Music Datasets for MIR
Publicly available music datasets are like gold mines for anyone working in MIR. And such datasets become diamonds if their audio data comes annotated with some sort of metadata (the more the better).
One of the most recent newcomers in this field is the great Magnatagatune dataset, but many others exist (many coming from the MIREX initiatives over the years) – check this site for a quite extensive compilation of the datasets available and used in MIR.
Anyway, I was wandering some of the music uploading sites available nowadays, mainly the ones with a CC license blanket, and I found at least four that may be usable as sources of audio data+metadata for MIR evaluations.
Free Music Archive (FMA) seems like a nice source of music for MIR research, where song uploads are selected by a limited number of “curators” (should we expect a “higher quality” selection of the songs?!).

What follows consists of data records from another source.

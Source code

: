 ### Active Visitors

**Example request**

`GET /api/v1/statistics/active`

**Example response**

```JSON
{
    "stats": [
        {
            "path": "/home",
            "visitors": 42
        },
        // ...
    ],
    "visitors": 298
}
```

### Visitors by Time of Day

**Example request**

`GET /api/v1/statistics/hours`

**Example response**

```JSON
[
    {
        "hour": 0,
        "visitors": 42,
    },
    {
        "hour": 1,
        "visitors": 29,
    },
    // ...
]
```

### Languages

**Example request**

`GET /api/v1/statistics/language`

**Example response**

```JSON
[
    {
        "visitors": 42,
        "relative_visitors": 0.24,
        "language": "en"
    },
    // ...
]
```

Songs only seem to have a genre/subgenre tag (as far as I could understand) and I have not found any API to retrieve the songs and their genre tag in a programatic way…
CCMixter is a another source of music data, associated with the Creative Commons Initiative/Licensing, but it seems to lack any type of information about genres/subgenres of other musical metadata. However, some of the tracks provide (or point to) the individual source tracks (i.e. isolated vocals, isolated drum track, etc.) which could be really nice for source separation evaluations.
Palco Principal is a portuguese website for bands and musicians to upload their musical creations. Upon upload, each song can be tagged with genre (from an ID3 tags list), as well as with a list of instruments used, if there is a male/female singer, and a list of “main stream” influences (aka well-known, commercially released bands). Some of the songs can be downloaded for free after registration (which is also free), but is not clear what is the license used for these downloads… Not sure if there is currently an API for access to the songs/metadata, though.
Finally, just learned about the Libre.fm initiative, but I’m just waiting for an invite, so no comments till then.